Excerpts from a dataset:
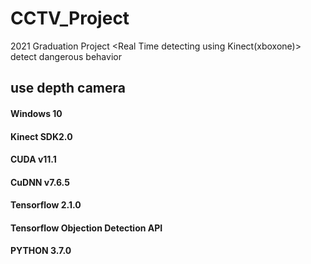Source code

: # CCTV_Project

2021 Graduation Project
<Real Time detecting using Kinect(xboxone)> detect dangerous behavior


## use depth camera
#### Windows 10
#### Kinect SDK2.0
#### CUDA v11.1
#### CuDNN v7.6.5
#### Tensorflow 2.1.0
#### Tensorflow Objection Detection API
#### PYTHON 3.7.0
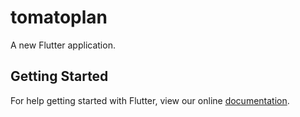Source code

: # tomatoplan

A new Flutter application.

## Getting Started

For help getting started with Flutter, view our online
[documentation](https://flutter.io/).
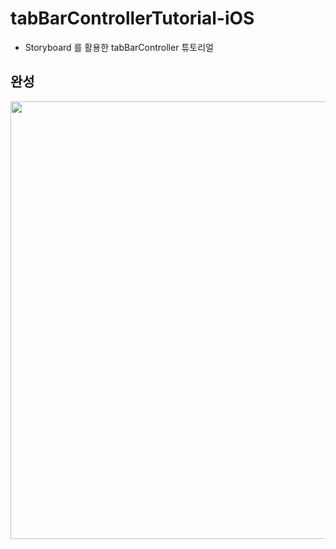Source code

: # tabBarControllerTutorial-iOS
- Storyboard 를 활용한 tabBarController 튜토리얼

## 완성
<img src="https://user-images.githubusercontent.com/69136340/106858568-38c71280-6705-11eb-9d85-a728435ee79f.png" width="700">

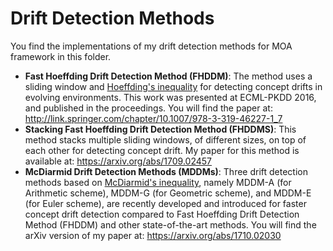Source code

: # Drift Detection Methods
You find the implementations of my drift detection methods for MOA framework in this folder.
* **Fast Hoeffding Drift Detection Method (FHDDM)**: The method uses a sliding window and [Hoeffding's inequality](https://www.jstor.org/stable/2282952?seq=1#page_scan_tab_contents) for detecting concept drifts in evolving environments. This work was presented at ECML-PKDD 2016, and published in the proceedings. You will find the paper at: http://link.springer.com/chapter/10.1007/978-3-319-46227-1_7
* **Stacking Fast Hoeffding Drift Detection Method (FHDDMS)**: This method stacks multiple sliding windows, of different sizes, on top of each other for detecting concept drift. My paper for this method is available at: https://arxiv.org/abs/1709.02457
* **McDiarmid Drift Detection Methods (MDDMs)**: Three drift detection methods based on [McDiarmid's inequality](http://www.stats.ox.ac.uk/people/academic_staff/colin_mcdiarmid/?a=4113), namely MDDM-A (for Arithmetic scheme), MDDM-G (for Geometric scheme), and MDDM-E (for Euler scheme), are recently developed and introduced for faster concept drift detection compared to Fast Hoeffding Drift Detection Method (FHDDM) and other state-of-the-art methods. You will find the arXiv version of my paper at: https://arxiv.org/abs/1710.02030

## Task instructions
The reply should hold only the lines from the first line of the records above through the line containing "You find the", copied exactly and without pictures.

## Answer section
Source code

: # CCTV_Project

2021 Graduation Project
<Real Time detecting using Kinect(xboxone)> detect dangerous behavior


## use depth camera
#### Windows 10
#### Kinect SDK2.0
#### CUDA v11.1
#### CuDNN v7.6.5
#### Tensorflow 2.1.0
#### Tensorflow Objection Detection API
#### PYTHON 3.7.0
Source code

: # tomatoplan

A new Flutter application.

## Getting Started

For help getting started with Flutter, view our online
[documentation](https://flutter.io/).
Source code

: # tabBarControllerTutorial-iOS
- Storyboard 를 활용한 tabBarController 튜토리얼

## 완성
<img src="https://user-images.githubusercontent.com/69136340/106858568-38c71280-6705-11eb-9d85-a728435ee79f.png" width="700">

Source code

: # Drift Detection Methods
You find the implementations of my drift detection methods for MOA framework in this folder.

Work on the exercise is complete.